Netanyahu getta la spugna, per il governo tocca a Gantz

L' expremier di Israele Benyamin Netanyahu (sinistra) con il presidente Reuven Rivlin (destra). (Radio AJI)

TEL AVIV. – Compleanno amaro per Benyamin Netanyahu: nel giorno del suo 70esimo anniversario, il premier israeliano ha annunciato di aver rimesso il mandato di formare il nuovo governo nelle mani del presidente Reuven Rivlin. É la seconda volta in sei mesi che gli accade: la prima dopo le elezioni dello scorso aprile, la seconda dopo quelle di settembre passato.

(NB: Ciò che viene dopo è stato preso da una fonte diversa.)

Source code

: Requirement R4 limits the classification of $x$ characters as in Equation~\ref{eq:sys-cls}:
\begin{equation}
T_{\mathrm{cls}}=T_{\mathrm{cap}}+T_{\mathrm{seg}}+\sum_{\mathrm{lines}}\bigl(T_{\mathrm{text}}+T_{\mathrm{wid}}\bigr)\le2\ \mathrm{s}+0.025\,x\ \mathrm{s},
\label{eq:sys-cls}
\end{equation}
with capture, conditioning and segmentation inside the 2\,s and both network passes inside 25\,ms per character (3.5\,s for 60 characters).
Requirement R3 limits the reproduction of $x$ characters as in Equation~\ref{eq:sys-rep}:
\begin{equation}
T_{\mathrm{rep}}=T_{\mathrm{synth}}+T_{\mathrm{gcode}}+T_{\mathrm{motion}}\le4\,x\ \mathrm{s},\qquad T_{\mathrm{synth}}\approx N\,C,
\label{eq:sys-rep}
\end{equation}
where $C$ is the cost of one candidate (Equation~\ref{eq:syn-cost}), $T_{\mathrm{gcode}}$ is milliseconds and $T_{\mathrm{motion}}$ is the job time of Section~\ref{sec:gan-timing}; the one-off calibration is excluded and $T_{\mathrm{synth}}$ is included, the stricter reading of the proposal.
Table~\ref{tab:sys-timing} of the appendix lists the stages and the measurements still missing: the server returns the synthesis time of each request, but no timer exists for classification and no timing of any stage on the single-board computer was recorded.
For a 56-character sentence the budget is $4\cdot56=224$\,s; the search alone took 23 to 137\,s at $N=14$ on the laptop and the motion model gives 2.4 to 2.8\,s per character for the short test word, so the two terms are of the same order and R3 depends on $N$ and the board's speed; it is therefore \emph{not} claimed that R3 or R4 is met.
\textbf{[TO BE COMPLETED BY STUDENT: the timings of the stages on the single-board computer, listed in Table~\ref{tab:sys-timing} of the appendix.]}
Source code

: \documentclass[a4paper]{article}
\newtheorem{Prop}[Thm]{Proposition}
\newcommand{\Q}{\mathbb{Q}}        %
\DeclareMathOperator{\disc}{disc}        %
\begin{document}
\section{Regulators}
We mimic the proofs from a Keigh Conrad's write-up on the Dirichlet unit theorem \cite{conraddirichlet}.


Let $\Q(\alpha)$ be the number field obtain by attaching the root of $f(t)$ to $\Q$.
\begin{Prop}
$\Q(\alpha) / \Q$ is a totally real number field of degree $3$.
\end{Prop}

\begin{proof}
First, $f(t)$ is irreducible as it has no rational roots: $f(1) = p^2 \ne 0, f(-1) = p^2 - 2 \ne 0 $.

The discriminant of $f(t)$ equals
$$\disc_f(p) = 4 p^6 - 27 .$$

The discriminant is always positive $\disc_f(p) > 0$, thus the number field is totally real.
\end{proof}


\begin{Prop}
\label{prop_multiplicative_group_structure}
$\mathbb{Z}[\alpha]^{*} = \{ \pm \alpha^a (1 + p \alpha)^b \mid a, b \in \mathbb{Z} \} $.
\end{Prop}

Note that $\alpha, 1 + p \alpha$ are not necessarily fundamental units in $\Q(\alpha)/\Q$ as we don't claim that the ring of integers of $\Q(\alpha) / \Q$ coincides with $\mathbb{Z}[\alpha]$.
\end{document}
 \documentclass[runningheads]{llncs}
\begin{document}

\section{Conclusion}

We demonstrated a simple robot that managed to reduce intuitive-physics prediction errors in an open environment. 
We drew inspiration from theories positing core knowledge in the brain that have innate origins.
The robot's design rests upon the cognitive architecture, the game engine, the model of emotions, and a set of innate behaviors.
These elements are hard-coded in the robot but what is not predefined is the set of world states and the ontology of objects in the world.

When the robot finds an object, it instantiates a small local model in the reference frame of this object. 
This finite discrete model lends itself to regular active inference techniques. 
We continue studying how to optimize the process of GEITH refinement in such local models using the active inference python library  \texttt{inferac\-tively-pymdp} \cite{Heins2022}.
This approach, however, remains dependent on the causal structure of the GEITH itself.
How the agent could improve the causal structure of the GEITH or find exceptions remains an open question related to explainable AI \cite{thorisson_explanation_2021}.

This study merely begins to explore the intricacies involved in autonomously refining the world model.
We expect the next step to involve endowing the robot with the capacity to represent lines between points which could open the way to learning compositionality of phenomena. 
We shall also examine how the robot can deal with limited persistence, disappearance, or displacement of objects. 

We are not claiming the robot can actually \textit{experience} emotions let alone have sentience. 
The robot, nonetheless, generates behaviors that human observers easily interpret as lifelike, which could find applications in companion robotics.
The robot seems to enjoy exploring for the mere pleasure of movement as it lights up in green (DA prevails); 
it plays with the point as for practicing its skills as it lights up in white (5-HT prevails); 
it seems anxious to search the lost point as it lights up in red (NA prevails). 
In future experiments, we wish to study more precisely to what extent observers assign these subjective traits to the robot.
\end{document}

Uno smacco – per il premier più longevo premier nella storia di Israele, compreso il padre della patria Ben Gurion – reso ancora più duro dall’annuncio che Rivlin intende affidare l’incarico, il più presto possibile, proprio a Benny Gantz, leader del partito centrista Blu-Bianco, suo acerrimo avversario nelle due ultime competizioni elettorali.

Al termine della festa religiosa di Simchat Torah, Netanyahu ha affidato ad un video postato su Facebook l’annuncio che avrebbe rinunciato al suo obiettivo. Con due giorni di anticipo sui 28 previsti dalla legge, in scadenza mercoledì sera.

Nel messaggio Netanyahu ha sottolineato “di aver lavorato senza sosta da quando ha ricevuto il mandato per formare un largo governo di unità nazionale. Questo è quello che il popolo vuole”. Ma, ha aggiunto attaccando il suo rivale, gli sforzi per “portare Benny Gantz al tavolo negoziale e prevenire un’altra elezione” sono falliti visto che il suo partito Blu-Bianco “ha sempre rifiutato”.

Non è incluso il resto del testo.